=== Exercise objective ===
Write out the whole listing again so that each line matches the original.

= Beginning of Section =

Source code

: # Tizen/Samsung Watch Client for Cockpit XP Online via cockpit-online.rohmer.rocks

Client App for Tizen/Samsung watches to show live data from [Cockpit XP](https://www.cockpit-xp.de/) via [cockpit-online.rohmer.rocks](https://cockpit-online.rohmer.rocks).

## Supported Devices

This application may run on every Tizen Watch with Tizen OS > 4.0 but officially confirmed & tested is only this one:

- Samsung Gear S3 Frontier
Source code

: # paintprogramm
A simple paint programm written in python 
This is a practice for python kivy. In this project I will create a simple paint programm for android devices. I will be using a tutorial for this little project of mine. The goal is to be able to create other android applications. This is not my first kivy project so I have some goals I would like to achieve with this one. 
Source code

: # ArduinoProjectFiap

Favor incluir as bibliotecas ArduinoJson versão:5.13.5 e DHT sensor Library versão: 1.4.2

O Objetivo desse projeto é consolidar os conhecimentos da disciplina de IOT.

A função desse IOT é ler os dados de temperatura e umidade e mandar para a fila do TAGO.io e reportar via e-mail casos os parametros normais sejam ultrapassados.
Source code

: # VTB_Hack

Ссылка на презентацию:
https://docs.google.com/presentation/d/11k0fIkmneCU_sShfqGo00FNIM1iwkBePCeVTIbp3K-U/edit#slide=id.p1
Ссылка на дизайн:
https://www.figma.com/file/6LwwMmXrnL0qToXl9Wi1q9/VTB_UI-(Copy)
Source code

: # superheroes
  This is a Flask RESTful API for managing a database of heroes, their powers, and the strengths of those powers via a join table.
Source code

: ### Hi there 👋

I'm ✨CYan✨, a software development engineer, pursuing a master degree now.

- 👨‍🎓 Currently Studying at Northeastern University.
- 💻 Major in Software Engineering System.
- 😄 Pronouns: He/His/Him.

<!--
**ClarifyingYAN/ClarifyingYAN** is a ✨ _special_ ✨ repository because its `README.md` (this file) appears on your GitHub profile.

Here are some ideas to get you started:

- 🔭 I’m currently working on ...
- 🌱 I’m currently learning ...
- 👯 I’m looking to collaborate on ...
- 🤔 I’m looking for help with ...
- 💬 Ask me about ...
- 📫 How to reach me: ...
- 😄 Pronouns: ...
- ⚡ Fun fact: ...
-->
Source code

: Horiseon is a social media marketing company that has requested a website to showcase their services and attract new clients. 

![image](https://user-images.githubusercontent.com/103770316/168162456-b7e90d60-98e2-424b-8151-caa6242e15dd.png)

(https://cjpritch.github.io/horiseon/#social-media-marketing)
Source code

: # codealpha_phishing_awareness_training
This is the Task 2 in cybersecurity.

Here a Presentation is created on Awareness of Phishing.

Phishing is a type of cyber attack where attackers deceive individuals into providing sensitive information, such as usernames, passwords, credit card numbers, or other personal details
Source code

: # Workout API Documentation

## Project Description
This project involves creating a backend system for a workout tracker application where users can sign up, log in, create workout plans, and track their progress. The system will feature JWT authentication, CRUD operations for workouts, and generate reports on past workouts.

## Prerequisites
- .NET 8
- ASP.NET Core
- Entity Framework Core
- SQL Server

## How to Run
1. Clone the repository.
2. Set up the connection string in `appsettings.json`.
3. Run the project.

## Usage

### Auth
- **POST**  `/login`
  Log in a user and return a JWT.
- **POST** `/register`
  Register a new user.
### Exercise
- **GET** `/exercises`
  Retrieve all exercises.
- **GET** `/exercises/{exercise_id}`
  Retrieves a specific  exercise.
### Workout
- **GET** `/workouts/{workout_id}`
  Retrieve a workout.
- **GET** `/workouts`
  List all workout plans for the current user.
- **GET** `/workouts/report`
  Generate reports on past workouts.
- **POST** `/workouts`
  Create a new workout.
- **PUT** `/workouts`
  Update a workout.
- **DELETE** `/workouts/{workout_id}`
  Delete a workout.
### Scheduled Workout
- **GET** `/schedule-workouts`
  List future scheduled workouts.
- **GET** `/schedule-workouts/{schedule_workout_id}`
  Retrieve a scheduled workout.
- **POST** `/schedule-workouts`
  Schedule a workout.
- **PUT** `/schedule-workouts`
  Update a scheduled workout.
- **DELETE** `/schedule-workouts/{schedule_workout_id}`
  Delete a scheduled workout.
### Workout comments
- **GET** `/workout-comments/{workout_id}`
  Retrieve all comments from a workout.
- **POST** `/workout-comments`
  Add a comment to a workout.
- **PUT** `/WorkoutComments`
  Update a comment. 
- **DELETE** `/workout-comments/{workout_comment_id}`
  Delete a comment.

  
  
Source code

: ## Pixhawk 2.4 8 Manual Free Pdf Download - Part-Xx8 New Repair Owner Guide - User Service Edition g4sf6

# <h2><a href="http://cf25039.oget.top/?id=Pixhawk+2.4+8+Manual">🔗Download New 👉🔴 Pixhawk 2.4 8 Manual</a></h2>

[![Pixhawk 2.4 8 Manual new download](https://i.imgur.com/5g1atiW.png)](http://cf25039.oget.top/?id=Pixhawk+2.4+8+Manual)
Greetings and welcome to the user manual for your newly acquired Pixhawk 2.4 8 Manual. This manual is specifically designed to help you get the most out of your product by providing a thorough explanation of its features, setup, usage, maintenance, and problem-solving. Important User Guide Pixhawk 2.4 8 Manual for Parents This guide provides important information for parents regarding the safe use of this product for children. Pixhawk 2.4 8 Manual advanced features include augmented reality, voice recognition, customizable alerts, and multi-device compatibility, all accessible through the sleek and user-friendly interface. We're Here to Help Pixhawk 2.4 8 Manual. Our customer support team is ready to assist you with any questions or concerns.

= End of Section =

=== Response to the exercise ===
Source code

: # Tizen/Samsung Watch Client for Cockpit XP Online via cockpit-online.rohmer.rocks

Client App for Tizen/Samsung watches to show live data from [Cockpit XP](https://www.cockpit-xp.de/) via [cockpit-online.rohmer.rocks](https://cockpit-online.rohmer.rocks).

## Supported Devices

This application may run on every Tizen Watch with Tizen OS > 4.0 but officially confirmed & tested is only this one:

- Samsung Gear S3 Frontier
Source code

: # paintprogramm
A simple paint programm written in python 
This is a practice for python kivy. In this project I will create a simple paint programm for android devices. I will be using a tutorial for this little project of mine. The goal is to be able to create other android applications. This is not my first kivy project so I have some goals I would like to achieve with this one. 
Source code

: # ArduinoProjectFiap

Favor incluir as bibliotecas ArduinoJson versão:5.13.5 e DHT sensor Library versão: 1.4.2

O Objetivo desse projeto é consolidar os conhecimentos da disciplina de IOT.

A função desse IOT é ler os dados de temperatura e umidade e mandar para a fila do TAGO.io e reportar via e-mail casos os parametros normais sejam ultrapassados.
Source code

: # VTB_Hack

Ссылка на презентацию:
https://docs.google.com/presentation/d/11k0fIkmneCU_sShfqGo00FNIM1iwkBePCeVTIbp3K-U/edit#slide=id.p1
Ссылка на дизайн:
https://www.figma.com/file/6LwwMmXrnL0qToXl9Wi1q9/VTB_UI-(Copy)
Source code

: # superheroes
  This is a Flask RESTful API for managing a database of heroes, their powers, and the strengths of those powers via a join table.
Source code

: ### Hi there 👋

I'm ✨CYan✨, a software development engineer, pursuing a master degree now.

- 👨‍🎓 Currently Studying at Northeastern University.
- 💻 Major in Software Engineering System.
- 😄 Pronouns: He/His/Him.

<!--
**ClarifyingYAN/ClarifyingYAN** is a ✨ _special_ ✨ repository because its `README.md` (this file) appears on your GitHub profile.

Here are some ideas to get you started:

- 🔭 I’m currently working on ...
- 🌱 I’m currently learning ...
- 👯 I’m looking to collaborate on ...
- 🤔 I’m looking for help with ...
- 💬 Ask me about ...
- 📫 How to reach me: ...
- 😄 Pronouns: ...
- ⚡ Fun fact: ...
-->
Source code

: Horiseon is a social media marketing company that has requested a website to showcase their services and attract new clients. 

![image](https://user-images.githubusercontent.com/103770316/168162456-b7e90d60-98e2-424b-8151-caa6242e15dd.png)

(https://cjpritch.github.io/horiseon/#social-media-marketing)
Source code

: # codealpha_phishing_awareness_training
This is the Task 2 in cybersecurity.

Here a Presentation is created on Awareness of Phishing.

Phishing is a type of cyber attack where attackers deceive individuals into providing sensitive information, such as usernames, passwords, credit card numbers, or other personal details
Source code

: # Workout API Documentation

## Project Description
This project involves creating a backend system for a workout tracker application where users can sign up, log in, create workout plans, and track their progress. The system will feature JWT authentication, CRUD operations for workouts, and generate reports on past workouts.

## Prerequisites
- .NET 8
- ASP.NET Core
- Entity Framework Core
- SQL Server

## How to Run
1. Clone the repository.
2. Set up the connection string in `appsettings.json`.
3. Run the project.

## Usage

### Auth
- **POST**  `/login`
  Log in a user and return a JWT.
- **POST** `/register`
  Register a new user.
### Exercise
- **GET** `/exercises`
  Retrieve all exercises.
- **GET** `/exercises/{exercise_id}`
  Retrieves a specific  exercise.
### Workout
- **GET** `/workouts/{workout_id}`
  Retrieve a workout.
- **GET** `/workouts`
  List all workout plans for the current user.
- **GET** `/workouts/report`
  Generate reports on past workouts.
- **POST** `/workouts`
  Create a new workout.
- **PUT** `/workouts`
  Update a workout.
- **DELETE** `/workouts/{workout_id}`
  Delete a workout.
### Scheduled Workout
- **GET** `/schedule-workouts`
  List future scheduled workouts.
- **GET** `/schedule-workouts/{schedule_workout_id}`
  Retrieve a scheduled workout.
- **POST** `/schedule-workouts`
  Schedule a workout.
- **PUT** `/schedule-workouts`
  Update a scheduled workout.
- **DELETE** `/schedule-workouts/{schedule_workout_id}`
  Delete a scheduled workout.
### Workout comments
- **GET** `/workout-comments/{workout_id}`
  Retrieve all comments from a workout.
- **POST** `/workout-comments`
  Add a comment to a workout.
- **PUT** `/WorkoutComments`
  Update a comment. 
- **DELETE** `/workout-comments/{workout_comment_id}`
  Delete a comment.

  
  
Source code

: ## Pixhawk 2.4 8 Manual Free Pdf Download - Part-Xx8 New Repair Owner Guide - User Service Edition g4sf6

# <h2><a href="http://cf25039.oget.top/?id=Pixhawk+2.4+8+Manual">🔗Download New 👉🔴 Pixhawk 2.4 8 Manual</a></h2>

[![Pixhawk 2.4 8 Manual new download](https://i.imgur.com/5g1atiW.png)](http://cf25039.oget.top/?id=Pixhawk+2.4+8+Manual)
Greetings and welcome to the user manual for your newly acquired Pixhawk 2.4 8 Manual. This manual is specifically designed to help you get the most out of your product by providing a thorough explanation of its features, setup, usage, maintenance, and problem-solving. Important User Guide Pixhawk 2.4 8 Manual for Parents This guide provides important information for parents regarding the safe use of this product for children. Pixhawk 2.4 8 Manual advanced features include augmented reality, voice recognition, customizable alerts, and multi-device compatibility, all accessible through the sleek and user-friendly interface. We're Here to Help Pixhawk 2.4 8 Manual. Our customer support team is ready to assist you with any questions or concerns.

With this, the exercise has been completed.